EXERCISE REQUIREMENTS
Scan the listing for the word "introduces", and copy out each line where it is found.

◇ ◇ ◇ ◇ ◇ ◇ ◇

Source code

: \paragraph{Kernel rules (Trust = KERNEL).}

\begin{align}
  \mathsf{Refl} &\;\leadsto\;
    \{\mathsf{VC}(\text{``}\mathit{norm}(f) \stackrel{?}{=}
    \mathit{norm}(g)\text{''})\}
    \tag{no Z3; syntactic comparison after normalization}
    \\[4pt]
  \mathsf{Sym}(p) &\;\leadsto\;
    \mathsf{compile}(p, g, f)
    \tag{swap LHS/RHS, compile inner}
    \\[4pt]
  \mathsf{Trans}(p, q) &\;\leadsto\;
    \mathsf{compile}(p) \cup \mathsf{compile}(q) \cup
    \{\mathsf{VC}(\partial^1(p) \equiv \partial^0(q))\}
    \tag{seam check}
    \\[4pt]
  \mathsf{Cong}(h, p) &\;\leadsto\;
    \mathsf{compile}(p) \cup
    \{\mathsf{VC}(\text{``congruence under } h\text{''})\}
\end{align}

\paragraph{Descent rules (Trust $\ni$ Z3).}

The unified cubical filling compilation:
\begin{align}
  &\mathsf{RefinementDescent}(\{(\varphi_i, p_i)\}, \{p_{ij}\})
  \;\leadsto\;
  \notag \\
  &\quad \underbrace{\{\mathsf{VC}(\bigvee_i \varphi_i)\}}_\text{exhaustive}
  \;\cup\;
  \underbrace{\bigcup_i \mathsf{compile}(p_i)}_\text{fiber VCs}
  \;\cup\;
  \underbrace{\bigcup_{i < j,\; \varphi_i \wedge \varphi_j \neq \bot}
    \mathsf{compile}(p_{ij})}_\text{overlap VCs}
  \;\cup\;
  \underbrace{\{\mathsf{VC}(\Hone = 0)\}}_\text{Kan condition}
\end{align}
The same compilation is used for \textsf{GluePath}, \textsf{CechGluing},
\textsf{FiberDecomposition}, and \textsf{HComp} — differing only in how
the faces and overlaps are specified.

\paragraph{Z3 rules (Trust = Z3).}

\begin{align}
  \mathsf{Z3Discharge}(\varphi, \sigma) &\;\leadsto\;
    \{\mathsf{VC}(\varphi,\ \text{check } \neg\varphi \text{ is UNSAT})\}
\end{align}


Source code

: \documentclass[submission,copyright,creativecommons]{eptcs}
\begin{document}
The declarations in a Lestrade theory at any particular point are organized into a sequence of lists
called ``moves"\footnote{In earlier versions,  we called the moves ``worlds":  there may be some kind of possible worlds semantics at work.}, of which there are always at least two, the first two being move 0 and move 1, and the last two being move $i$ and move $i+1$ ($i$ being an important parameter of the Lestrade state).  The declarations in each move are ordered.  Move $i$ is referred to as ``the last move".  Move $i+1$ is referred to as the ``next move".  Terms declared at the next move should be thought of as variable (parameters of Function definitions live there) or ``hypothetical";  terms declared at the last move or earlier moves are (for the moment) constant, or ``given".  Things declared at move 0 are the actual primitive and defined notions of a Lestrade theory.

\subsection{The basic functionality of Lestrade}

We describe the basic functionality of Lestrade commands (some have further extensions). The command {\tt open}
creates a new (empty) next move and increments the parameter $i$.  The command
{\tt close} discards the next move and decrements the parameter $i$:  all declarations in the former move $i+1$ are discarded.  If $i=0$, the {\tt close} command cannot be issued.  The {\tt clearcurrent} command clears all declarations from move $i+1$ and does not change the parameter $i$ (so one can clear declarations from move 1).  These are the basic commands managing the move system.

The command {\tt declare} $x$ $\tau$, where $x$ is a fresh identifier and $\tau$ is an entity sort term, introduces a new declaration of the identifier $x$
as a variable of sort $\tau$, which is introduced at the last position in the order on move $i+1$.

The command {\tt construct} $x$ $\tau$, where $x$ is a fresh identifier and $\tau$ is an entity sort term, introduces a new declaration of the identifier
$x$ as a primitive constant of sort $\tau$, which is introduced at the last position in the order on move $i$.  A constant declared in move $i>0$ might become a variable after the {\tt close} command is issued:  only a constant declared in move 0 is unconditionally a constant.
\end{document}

◇ ◇ ◇ ◇ ◇ ◇ ◇

TASK RESULT
The command {\tt declare} $x$ $\tau$, where $x$ is a fresh identifier and $\tau$ is an entity sort term, introduces a new declaration of the identifier $x$
The command {\tt construct} $x$ $\tau$, where $x$ is a fresh identifier and $\tau$ is an entity sort term, introduces a new declaration of the identifier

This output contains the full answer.